Zuerst muss ich euch noch ein Bild von gestern Abend zeigen. Ich habe im Supermarkt kleine Snack-Tütchen gekauft, die gar nicht mal so teuer waren.

Was mich hier übrigens ein bisschen kirre macht: Ich bin so’n Zutatenlisten-Leser. Und entweder kann ich das hier nicht, weil die – überraschend, ich weiß! – in chinesischen Schriftzeichen gehalten sind und ich dafür die Übersetzungs-App anschmeißen müsste, oder es ist ein importiertes Produkt. Und dann werden hier sehr gewissenhaft Aufkleber über die Zutaten geklebt, auf denen diese dann eben auf Chinesisch aufgelistet werden. Und dann käme wieder die App ins Spiel und die braucht Internet und überhaupt, ist das nicht so einfach.

Neben den Snack-Tütchen mit „Crunch-Bites“ aus getrockneten Früchten, Nüssen und sowas hing eben auch diese Tüte vom Foto. Ich dachte, da wären halt gebackene Cashews drin. Was anders ist da ja nicht abgebildet. Und auf den anderen Packungen war ziemlich deutlich zu erkennen, dass da so eine Art quadratische Müsliriegel-Häppchen drin sind. Man HÄTTE natürlich wegen der Aufschrift „Cashew CRUNCH“ drauf kommen können. Aber hier wundert mich in Sachen Verpackungsbeschriftung eh nix mehr. Egal, wie stylish das aussieht.

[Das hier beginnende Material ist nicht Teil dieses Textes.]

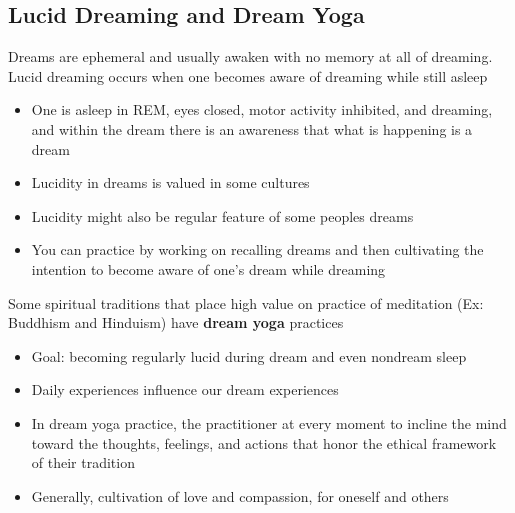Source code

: \documentclass{article}
\begin{document}
\subsection{Lucid Dreaming and Dream Yoga}
Dreams are ephemeral and usually awaken with no memory at all of dreaming. \\
Lucid dreaming occurs when one becomes aware of dreaming while still asleep
\begin{itemize}
    \item One is asleep in REM, eyes closed, motor activity inhibited, and dreaming, and within the dream there is an awareness that what is happening is a dream
    \item Lucidity in dreams is valued in some cultures 
    \item Lucidity might also be regular feature of some peoples dreams
    \item You can practice by working on recalling dreams and then cultivating the intention to become aware of one's dream while dreaming
\end{itemize}

Some spiritual traditions that place high value on practice of meditation (Ex: Buddhism and Hinduism) have \textbf{dream yoga} practices
\begin{itemize}
    \item Goal: becoming regularly lucid during dream and even nondream sleep 
    \item Daily experiences influence our dream experiences
    \item In dream yoga practice, the practitioner at every moment to incline the mind toward the thoughts, feelings, and actions that honor the ethical framework of their tradition
    \item Generally, cultivation of love and compassion, for oneself and others
\end{itemize}
\end{document}

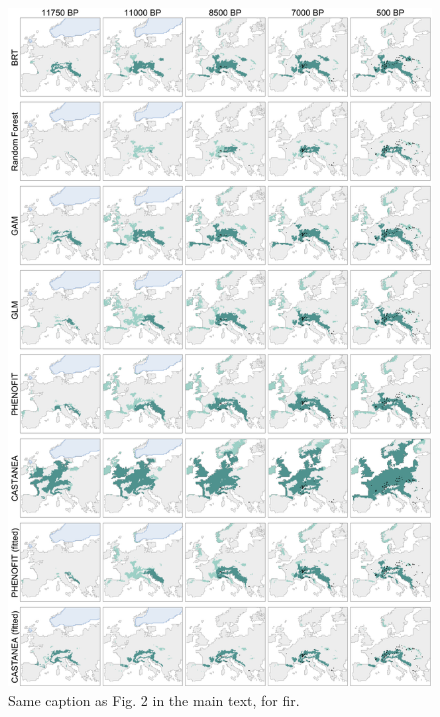 \documentclass[pdflatex, sn-nature, oneside]{sn-jnl}%
\begin{document}
\begin{figure}
\hspace*{-.3in}
\centering
\includegraphics{abies_simulations-1.pdf}
\caption{Same caption as Fig. 2 in the main text, for fir.}
\end{figure}
\end{document}
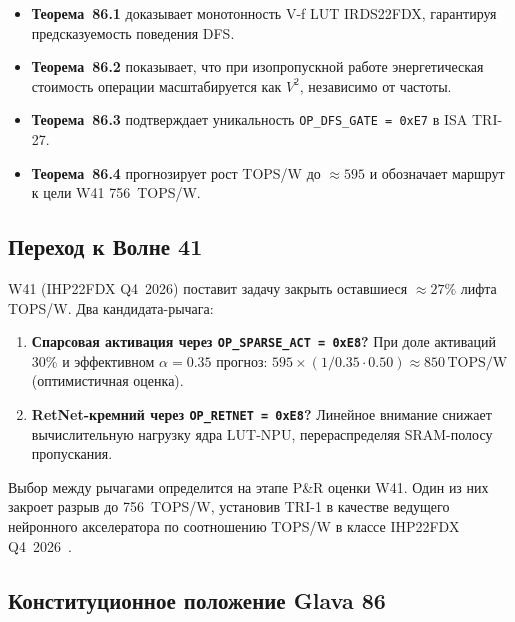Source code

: \begin{itemize}
  \item \textbf{Теорема~86.1} доказывает монотонность V-f LUT IRDS22FDX,
        гарантируя предсказуемость поведения DFS.
  \item \textbf{Теорема~86.2} показывает, что при изопропускной работе
        энергетическая стоимость операции масштабируется как $V^2$,
        независимо от частоты.
  \item \textbf{Теорема~86.3} подтверждает уникальность
        \texttt{OP\_DFS\_GATE = 0xE7} в ISA TRI-27.
  \item \textbf{Теорема~86.4} прогнозирует рост TOPS/W до $\approx 595$
        и обозначает маршрут к цели W41 756~TOPS/W.
\end{itemize}

\subsection{Переход к Волне 41}
\label{subsec:w41-transition}

W41 (IHP22FDX Q4~2026) поставит задачу закрыть оставшиеся $\approx 27\%$
лифта TOPS/W.  Два кандидата-рычага:
\begin{enumerate}
  \item \textbf{Спарсовая активация через \texttt{OP\_SPARSE\_ACT = 0xE8}?}
        При доле активаций $30\%$ и эффективном $\alpha = 0{.}35$
        прогноз: $595 \times (1/0{.}35 \cdot 0{.}50) \approx 850\,\text{TOPS/W}$
        (оптимистичная оценка).
  \item \textbf{RetNet-кремний через \texttt{OP\_RETNET = 0xE8}?}
        Линейное внимание снижает вычислительную нагрузку ядра LUT-NPU,
        перераспределяя SRAM-полосу пропускания.
\end{enumerate}

Выбор между рычагами определится на этапе P\&R оценки W41.
Один из них закроет разрыв до 756~TOPS/W, установив TRI-1 в качестве
ведущего нейронного акселератора по соотношению TOPS/W
в классе IHP22FDX Q4~2026~\cite{IRDS2023-MoreMoore}.

\subsection{Конституционное положение Glava 86}
\label{subsec:constitutional-status}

Dazu möchte ich gerne einen passenden Tweet zitieren, den Shashi gestern postete:

Lange Rede, kurzer Sinn: Wie der aufmerksame Leser bereits auf dem Beitragsbild erkannt hat, handelte es sich gar nicht um gebackene Cashewkerne, sondern müsliriegelartige Quader. Lecker und so, aber nun mal keine Nüsse, auf die ich mich eigentlich gefreut hatte. Buuuuuuuh!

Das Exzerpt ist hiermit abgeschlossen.